(Information given)
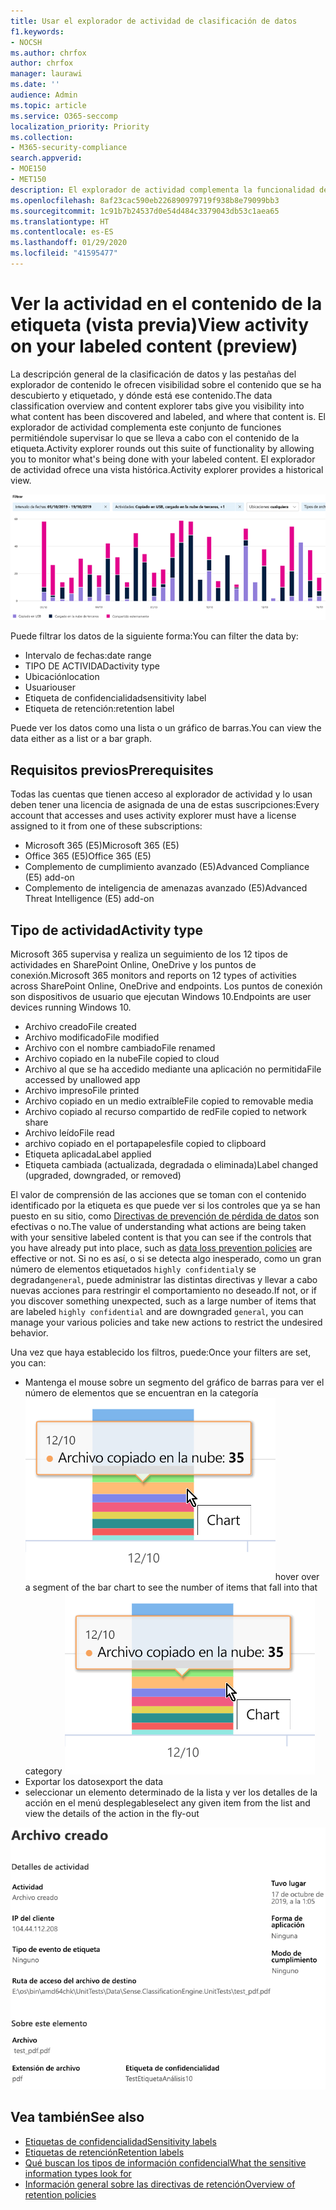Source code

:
 ```yaml
---
title: Usar el explorador de actividad de clasificación de datos
f1.keywords:
- NOCSH
ms.author: chrfox
author: chrfox
manager: laurawi
ms.date: ''
audience: Admin
ms.topic: article
ms.service: O365-seccomp
localization_priority: Priority
ms.collection:
- M365-security-compliance
search.appverid:
- MOE150
- MET150
description: El explorador de actividad complementa la funcionalidad de la característica de clasificación de datos permitiéndole ver y filtrar las acciones que los usuarios están realizando en el contenido etiquetado.
ms.openlocfilehash: 8af23cac590eb226890979719f938b8e79099bb3
ms.sourcegitcommit: 1c91b7b24537d0e54d484c3379043db53c1aea65
ms.translationtype: HT
ms.contentlocale: es-ES
ms.lasthandoff: 01/29/2020
ms.locfileid: "41595477"
---
```

# <a name="view-activity-on-your-labeled-content-preview"></a><span data-ttu-id="79aca-103">Ver la actividad en el contenido de la etiqueta (vista previa)</span><span class="sxs-lookup"><span data-stu-id="79aca-103">View activity on your labeled content (preview)</span></span>

<span data-ttu-id="79aca-104">La descripción general de la clasificación de datos y las pestañas del explorador de contenido le ofrecen visibilidad sobre el contenido que se ha descubierto y etiquetado, y dónde está ese contenido.</span><span class="sxs-lookup"><span data-stu-id="79aca-104">The data classification overview and content explorer tabs give you visibility into what content has been discovered and labeled, and where that content is.</span></span> <span data-ttu-id="79aca-105">El explorador de actividad complementa este conjunto de funciones permitiéndole supervisar lo que se lleva a cabo con el contenido de la etiqueta.</span><span class="sxs-lookup"><span data-stu-id="79aca-105">Activity explorer rounds out this suite of functionality by allowing you to monitor what's being done with your labeled content.</span></span> <span data-ttu-id="79aca-106">El explorador de actividad ofrece una vista histórica.</span><span class="sxs-lookup"><span data-stu-id="79aca-106">Activity explorer provides a historical view.</span></span>

![Marcador de posición captura de pantalla información general explorador de actividad](media/data-classification-activity-explorer-1.png)

<span data-ttu-id="79aca-108">Puede filtrar los datos de la siguiente forma:</span><span class="sxs-lookup"><span data-stu-id="79aca-108">You can filter the data by:</span></span>

- <span data-ttu-id="79aca-109">Intervalo de fechas:</span><span class="sxs-lookup"><span data-stu-id="79aca-109">date range</span></span>
- <span data-ttu-id="79aca-110">TIPO DE ACTIVIDAD</span><span class="sxs-lookup"><span data-stu-id="79aca-110">activity type</span></span>
- <span data-ttu-id="79aca-111">Ubicación</span><span class="sxs-lookup"><span data-stu-id="79aca-111">location</span></span>
- <span data-ttu-id="79aca-112">Usuario</span><span class="sxs-lookup"><span data-stu-id="79aca-112">user</span></span>
- <span data-ttu-id="79aca-113">Etiqueta de confidencialidad</span><span class="sxs-lookup"><span data-stu-id="79aca-113">sensitivity label</span></span>
- <span data-ttu-id="79aca-114">Etiqueta de retención:</span><span class="sxs-lookup"><span data-stu-id="79aca-114">retention label</span></span>


<span data-ttu-id="79aca-115">Puede ver los datos como una lista o un gráfico de barras.</span><span class="sxs-lookup"><span data-stu-id="79aca-115">You can view the data either as a list or a bar graph.</span></span>

## <a name="prerequisites"></a><span data-ttu-id="79aca-116">Requisitos previos</span><span class="sxs-lookup"><span data-stu-id="79aca-116">Prerequisites</span></span>

<span data-ttu-id="79aca-117">Todas las cuentas que tienen acceso al explorador de actividad y lo usan deben tener una licencia de asignada de una de estas suscripciones:</span><span class="sxs-lookup"><span data-stu-id="79aca-117">Every account that accesses and uses activity explorer must have a license assigned to it from one of these subscriptions:</span></span>

- <span data-ttu-id="79aca-118">Microsoft 365 (E5)</span><span class="sxs-lookup"><span data-stu-id="79aca-118">Microsoft 365 (E5)</span></span>
- <span data-ttu-id="79aca-119">Office 365 (E5)</span><span class="sxs-lookup"><span data-stu-id="79aca-119">Office 365 (E5)</span></span>
- <span data-ttu-id="79aca-120">Complemento de cumplimiento avanzado (E5)</span><span class="sxs-lookup"><span data-stu-id="79aca-120">Advanced Compliance (E5) add-on</span></span>
- <span data-ttu-id="79aca-121">Complemento de inteligencia de amenazas avanzado (E5)</span><span class="sxs-lookup"><span data-stu-id="79aca-121">Advanced Threat Intelligence (E5) add-on</span></span>

## <a name="activity-type"></a><span data-ttu-id="79aca-122">Tipo de actividad</span><span class="sxs-lookup"><span data-stu-id="79aca-122">Activity type</span></span>

<span data-ttu-id="79aca-123">Microsoft 365 supervisa y realiza un seguimiento de los 12 tipos de actividades en SharePoint Online, OneDrive y los puntos de conexión.</span><span class="sxs-lookup"><span data-stu-id="79aca-123">Microsoft 365 monitors and reports on 12 types of activities across SharePoint Online, OneDrive and endpoints.</span></span> <span data-ttu-id="79aca-124">Los puntos de conexión son dispositivos de usuario que ejecutan Windows 10.</span><span class="sxs-lookup"><span data-stu-id="79aca-124">Endpoints are user devices running Windows 10.</span></span>

- <span data-ttu-id="79aca-125">Archivo creado</span><span class="sxs-lookup"><span data-stu-id="79aca-125">File created</span></span>
- <span data-ttu-id="79aca-126">Archivo modificado</span><span class="sxs-lookup"><span data-stu-id="79aca-126">File modified</span></span>
- <span data-ttu-id="79aca-127">Archivo con el nombre cambiado</span><span class="sxs-lookup"><span data-stu-id="79aca-127">File renamed</span></span>
- <span data-ttu-id="79aca-128">Archivo copiado en la nube</span><span class="sxs-lookup"><span data-stu-id="79aca-128">File copied to cloud</span></span>
- <span data-ttu-id="79aca-129">Archivo al que se ha accedido mediante una aplicación no permitida</span><span class="sxs-lookup"><span data-stu-id="79aca-129">File accessed by unallowed app</span></span>
- <span data-ttu-id="79aca-130">Archivo impreso</span><span class="sxs-lookup"><span data-stu-id="79aca-130">File printed</span></span>
- <span data-ttu-id="79aca-131">Archivo copiado en un medio extraíble</span><span class="sxs-lookup"><span data-stu-id="79aca-131">File copied to removable media</span></span>
- <span data-ttu-id="79aca-132">Archivo copiado al recurso compartido de red</span><span class="sxs-lookup"><span data-stu-id="79aca-132">File copied to network share</span></span>
- <span data-ttu-id="79aca-133">Archivo leído</span><span class="sxs-lookup"><span data-stu-id="79aca-133">File read</span></span>
- <span data-ttu-id="79aca-134">archivo copiado en el portapapeles</span><span class="sxs-lookup"><span data-stu-id="79aca-134">file copied to clipboard</span></span>
- <span data-ttu-id="79aca-135">Etiqueta aplicada</span><span class="sxs-lookup"><span data-stu-id="79aca-135">Label applied</span></span>
- <span data-ttu-id="79aca-136">Etiqueta cambiada (actualizada, degradada o eliminada)</span><span class="sxs-lookup"><span data-stu-id="79aca-136">Label changed (upgraded, downgraded, or removed)</span></span>

<span data-ttu-id="79aca-137">El valor de comprensión de las acciones que se toman con el contenido identificado por la etiqueta es que puede ver si los controles que ya se han puesto en su sitio, como [Directivas de prevención de pérdida de datos](data-loss-prevention-policies.md) son efectivas o no.</span><span class="sxs-lookup"><span data-stu-id="79aca-137">The value of understanding what actions are being taken with your sensitive labeled content is that you can see if the controls that you have already put into place, such as [data loss prevention policies](data-loss-prevention-policies.md) are effective or not.</span></span> <span data-ttu-id="79aca-138">Si no es así, o si se detecta algo inesperado, como un gran número de elementos etiquetados `highly confidential`y se degradan`general`, puede administrar las distintas directivas y llevar a cabo nuevas acciones para restringir el comportamiento no deseado.</span><span class="sxs-lookup"><span data-stu-id="79aca-138">If not, or if you discover something unexpected, such as a large number of items that are labeled `highly confidential` and are downgraded `general`, you can manage your various policies and take new actions to restrict the undesired behavior.</span></span>

<span data-ttu-id="79aca-139">Una vez que haya establecido los filtros, puede:</span><span class="sxs-lookup"><span data-stu-id="79aca-139">Once your filters are set, you can:</span></span>

- <span data-ttu-id="79aca-140">Mantenga el mouse sobre un segmento del gráfico de barras para ver el número de elementos que se encuentran en la categoría ![el explorador de actividad desplace el puntero sobre](media/data-classification-activity-explorer-hover-over-2.png)</span><span class="sxs-lookup"><span data-stu-id="79aca-140">hover over a segment of the bar chart to see the number of items that fall into that category ![activity explorer hover over](media/data-classification-activity-explorer-hover-over-2.png)</span></span>
- <span data-ttu-id="79aca-141">Exportar los datos</span><span class="sxs-lookup"><span data-stu-id="79aca-141">export the data</span></span>
- <span data-ttu-id="79aca-142">seleccionar un elemento determinado de la lista y ver los detalles de la acción en el menú desplegable</span><span class="sxs-lookup"><span data-stu-id="79aca-142">select any given item from the list and view the details of the action in the fly-out</span></span>

![menú desplegable con los detalles del explorador de actividad](media/data-classification-activity-explorer-fly-out-3.png)

## <a name="see-also"></a><span data-ttu-id="79aca-144">Vea también</span><span class="sxs-lookup"><span data-stu-id="79aca-144">See also</span></span>
- [<span data-ttu-id="79aca-145">Etiquetas de confidencialidad</span><span class="sxs-lookup"><span data-stu-id="79aca-145">Sensitivity labels</span></span>](sensitivity-labels.md)
- [<span data-ttu-id="79aca-146">Etiquetas de retención</span><span class="sxs-lookup"><span data-stu-id="79aca-146">Retention labels</span></span>](labels.md)
- [<span data-ttu-id="79aca-147">Qué buscan los tipos de información confidencial</span><span class="sxs-lookup"><span data-stu-id="79aca-147">What the sensitive information types look for</span></span>](what-the-sensitive-information-types-look-for.md)
- [<span data-ttu-id="79aca-148">Información general sobre las directivas de retención</span><span class="sxs-lookup"><span data-stu-id="79aca-148">Overview of retention policies</span></span>](retention-policies.md)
(End Information given)
Each line from the start of the entries to the line holding "labeled content (preview)</span></span>" is to be given again exactly, both ends included, and each picture is to be left out.

**Result below**
Source code

:
 ```yaml
---
title: Usar el explorador de actividad de clasificación de datos
f1.keywords:
- NOCSH
ms.author: chrfox
author: chrfox
manager: laurawi
ms.date: ''
audience: Admin
ms.topic: article
ms.service: O365-seccomp
localization_priority: Priority
ms.collection:
- M365-security-compliance
search.appverid:
- MOE150
- MET150
description: El explorador de actividad complementa la funcionalidad de la característica de clasificación de datos permitiéndole ver y filtrar las acciones que los usuarios están realizando en el contenido etiquetado.
ms.openlocfilehash: 8af23cac590eb226890979719f938b8e79099bb3
ms.sourcegitcommit: 1c91b7b24537d0e54d484c3379043db53c1aea65
ms.translationtype: HT
ms.contentlocale: es-ES
ms.lasthandoff: 01/29/2020
ms.locfileid: "41595477"
---
```

# <a name="view-activity-on-your-labeled-content-preview"></a><span data-ttu-id="79aca-103">Ver la actividad en el contenido de la etiqueta (vista previa)</span><span class="sxs-lookup"><span data-stu-id="79aca-103">View activity on your labeled content (preview)</span></span>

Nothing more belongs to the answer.